Re: Questions about the numa support implementation of Linux

Andi Kleen <andi@xxxxxxxxxxxxxx> · Sun, 22 Nov 2009 16:41:41 +0100

On Sun, Nov 22, 2009 at 04:07:27AM +0200, Christos Margiolas wrote:
> Hello,
> Few weeks now, I'm working on a map reduce implementation for numa
> systems(cell be and amd64 arch) and I have searched the web and irc

Single socket cell is not really a classical cc/numa system, if you refer to 
the SPEs, because they don't have a common address space with the other CPUs
NUMA policy is only for systems with cache coherent common address
space.

> channels for information about numa support on Linux. I study about
> the libnuma v2.1 library and I wrote some test programs and I
> understood enough good the library api. But I still have enough
> questions and I think they're kernel support relative. I will try
> indite my questions as simple as possible in order to save your time.
> 
> I know that the operating system(Linux) is  running on a single node
> and it's not distributed over the nodes.

That's not correct; 64bit Linux uses all nodes. 32bit Linux has some
limitations, but it's normally not used in NUMA mode.

> 
> a)When a process or a process's thread is executing on a node(not the
> same with the kernel), the local memory(execution node of process or
> thread) has a copy of the text and data segments or there are always

Linux has no user text duplication in the standard kernel. There were
some experimental out of tree patches. Some non x86 ports do text duplication
for the kernel text.

In practice it can be emulated by running multiple copies of the
executables though.

> references to the memory of the node with the os where the data and
> text segments would legacy be? If the final is true, this is a big
> bottleneck.

It is not.

Remember that most NUMA systems today have large caches, fast
interconnects and relatively low NUMA factors (< 1:2). Also CPUs are 
quite good at prefetching code

A lot of the classical NUMA papers you might have read
were written for systems with much worse NUMA factors and slow
interconnects, and the wisdom in there does not necessarily 
apply.

> b)Memory allocation system calls which is used by standard c library
> api (malloc, calloc, realloc) are aware about numa policy on memory
> systems? Or only with the libnuma calls is possible to allocate memory
> effectively with respect on numa bind restrictions?

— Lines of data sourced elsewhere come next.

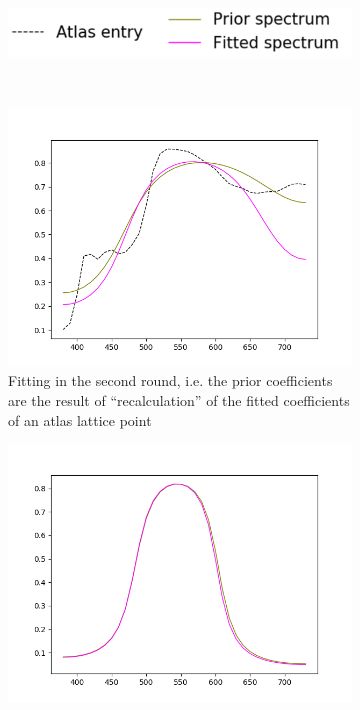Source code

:\begin{figure}[t]
	\centering
	\begin{subfigure}[t]{0.4\textwidth}
		\includegraphics[width=\linewidth]{img/cost_functions_regular_legend.png}
	\end{subfigure} \\
	\begin{subfigure}[t]{0.45\textwidth}
	\includegraphics[width=\linewidth]{img/cost_functions_regular_round2.png}
	\caption{Fitting in the second round, i.e. the prior coefficients are the result of ``recalculation'' of the fitted coefficients of an atlas lattice point}
	\label{fig:costFunctionsRegularRound2}
	\end{subfigure} \hspace{0.1em}
	\begin{subfigure}[t]{0.45\textwidth}
		\includegraphics[width=\linewidth,height=0.2\textheight]{img/cost_functions_regular_round8.png}

\end{subfigure}
\end{figure}
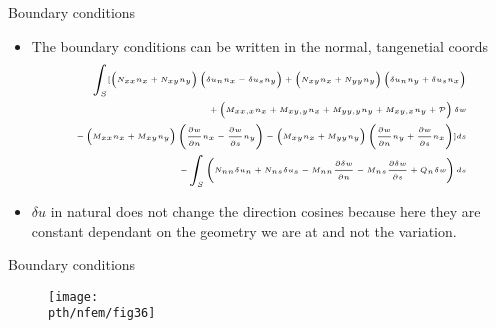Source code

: 	\begin{frame}{Boundary conditions}
		\begin{itemize}
			\item The boundary conditions can be written in the normal, tangenetial coords 
			\begin{equation}
			\tiny
			\begin{aligned}
			\int_S [ 
			\left(N_{xx}n_x + N_{xy}n_y\right)\left(\delta u_nn_x - \delta u_sn_y\right) +
			\left(N_{xy}n_x + N_{yy}n_y\right)\left(\delta u_nn_y + \delta u_sn_x\right) \\ +
			\left( M_{xx,x}n_x + M_{xy,y}n_x + M_{yy,y}n_y + M_{xy,x}n_y + \mathcal{P} \right) \delta w \\ - 
			\left(M_{xx}n_x + M_{xy}n_y \right)\left(\frac{\partial w}{\partial n} n_x 
			- \frac{\partial w}{\partial s}n_y \right) - 
			\left(M_{xy}n_x + M_{yy}n_y \right)\left(\frac{\partial w}{\partial n} n_y 
			+ \frac{\partial w}{\partial s}n_x \right)]ds\\
			 - \int_S \left(N_{nn} \delta u_n + N_{ns}\delta u_s - M_{nn}\frac{\partial \delta w}{\partial n} - M_{ns}\frac{\partial \delta w}{\partial s} + Q_n \delta w \right)ds
			\end{aligned} 
			\end{equation}
			\item $\delta u$ in natural does not change the direction cosines because here they are constant dependant on the geometry we are at and not the variation.
		\end{itemize}
	\end{frame}


	\begin{frame}{Boundary conditions}
		\begin{figure}
			\centering
			\texttt{[image: \\pth/nfem/fig36]} 		
		\end{figure}
	\end{frame}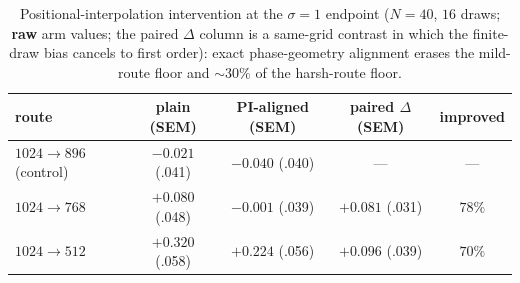 \begin{table}[h]
\caption{Positional-interpolation intervention at the $\sigma{=}1$
endpoint ($N{=}40$, $16$ draws; \textbf{raw} arm values; the paired
$\Delta$ column is a same-grid contrast in which the finite-draw bias
cancels to first order): exact phase-geometry alignment erases the
mild-route floor and ${\sim}30\%$ of the harsh-route floor.}
\label{tab:pi}
\centering
\small
\begin{tabular}{lcccc}
\toprule
route & plain (SEM) & PI-aligned (SEM) & paired $\Delta$ (SEM) & improved \\
\midrule
$1024{\to}896$ (control) & $-0.021$ (.041) & $-0.040$ (.040) & --- & --- \\
$1024{\to}768$ & $+0.080$ (.048) & $-0.001$ (.039) & $+0.081$ (.031) & $78\%$ \\
$1024{\to}512$ & $+0.320$ (.058) & $+0.224$ (.056) & $+0.096$ (.039) & $70\%$ \\
\bottomrule
\end{tabular}
\end{table}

When malloc.et.al. allocate fresh memory they are bound by NUMA policies
for the thread. For reallocated/freed objects it's a bit more difficult
although as long as you don't malloc in one thread and free in others
it tends to work out too, because malloc has per thread pools.

There are some custom allocators which are NUMA aware.

> 
> c)If a strict memory  policy was specified, which designates specific
> nodes, and the nodes  are out of memory resources, the system will
> kill the process or it will will use the swap as it does for a normal
> uniform memory system?

It will swap or otherwise free memory.

> d)When a processor binding function(scheduler or numa api call)
> returns the schedulers has applied the requested policy or the changes
> will take effect after the context switch? I have the same question
> about memory policy appliance.

It takes effect immediately.

> 
> e)Also the shared libs running only on the kernel's node, right?

There's no kernel node.

> I will appreciate also any link or study material about numa on Linux.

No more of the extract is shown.